Osteogenesis Imperfecta Causes

As mentioned earlier this is a genetic disorder condition. Production of collagen by the boy’s own system is affected by the genetic defect. Collagen is an important protein constituent of connective tissues of the human body. The production of collagen is affected (less quantity produced or produced collagen is of poor quality) when a person gets affected by Osteogenesis Imperfecta.

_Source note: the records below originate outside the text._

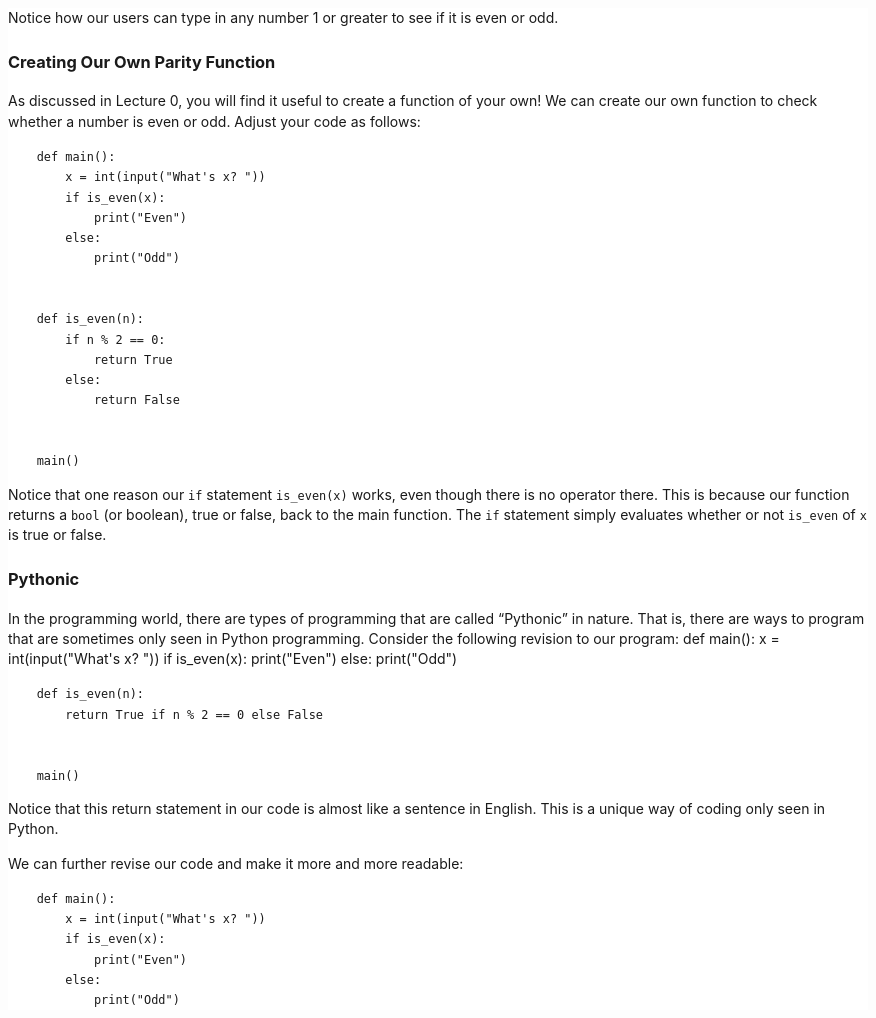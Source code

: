 Notice how our users can type in any number 1 or greater to see if it is even or odd.

### Creating Our Own Parity Function

As discussed in Lecture 0, you will find it useful to create a function of your own!
We can create our own function to check whether a number is even or odd. Adjust your code as follows:

    	def main():
    		x = int(input("What's x? "))
    		if is_even(x):
    			print("Even")
    		else:
    			print("Odd")


    	def is_even(n):
    		if n % 2 == 0:
    			return True
    		else:
    			return False


    	main()

Notice that one reason our `if` statement `is_even(x)` works, even though there is no operator there. This is because our function returns a `bool` (or boolean), true or false, back to the main function. The `if` statement simply evaluates whether or not `is_even` of `x` is true or false.

### Pythonic

In the programming world, there are types of programming that are called “Pythonic” in nature. That is, there are ways to program that are sometimes only seen in Python programming. Consider the following revision to our program:
def main():
x = int(input("What's x? "))
if is_even(x):
print("Even")
else:
print("Odd")

    	def is_even(n):
    		return True if n % 2 == 0 else False


    	main()

Notice that this return statement in our code is almost like a sentence in English. This is a unique way of coding only seen in Python.

We can further revise our code and make it more and more readable:

    	def main():
    		x = int(input("What's x? "))
    		if is_even(x):
    			print("Even")
    		else:
    			print("Odd")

Different Forms of Osteogenesis Imperfecta

Osteogenesis Imperfecta is classified in main five categories

Category I
This include mild OI and is most common form
Most fractures in this type of Osteogenesis Imperfecta occur before puberty.
Muscle weakness and loose joints are main symptoms
Triangular face
The bone stature is normal or near-normal
Deformity of bone is minimal or absent
In most cases Eye whites turn gray, blue or purple
Though the structure of collagen is normal collagen is produced in less quantity

Category II
This category is most severe
Number of fractures and intensified bone deformity is seen in this category of Osteogenesis Imperfecta
It may prove lethal, especially immediately after birth due to respiratory disorders caused by it
Poor quality or inadequate collagen is formed
Underdeveloped lungs and small stature is seen

Category III
Usually, fractures are present since birth and bones can break easily
Eye whites may have blue, gray or purple tint
Stature is short
Loose joints and poor development of arm and leg muscles
Rib-cage is barrel-shaped
Triangular face
Usually severe bone deformit
Spinal curvature
Inadequate production of collagen

Category IV
Bones can break easily specifically before attaining puberty
Smaller stature when compared to average stature
Bone deformity ranges from mild to moderate
Spinal curvature tendency
Triangular face
Rib-cage is barrel-shaped
Improper formation of collagen

Category V
This category is identical to that of Category IV
Abnormally large calluses (hypertrophic) at fracture sites
Membrane calcification of forearm bones
Restricted forearm movement (rotation)

Treatment of Osteogenesis Imperfecta

Unfortunately, there is no known cure for Osteogenesis Imperfecta. Main aim of treatment is to prevent and control symptoms, enhancing development of muscle strength and bone mass and ensuring maximum mobility.

Physical therapy and extensive dental or surgical procedures are common treatments. Independent mobility can be maximized with the help of mobility aids such as braces and wheelchairs.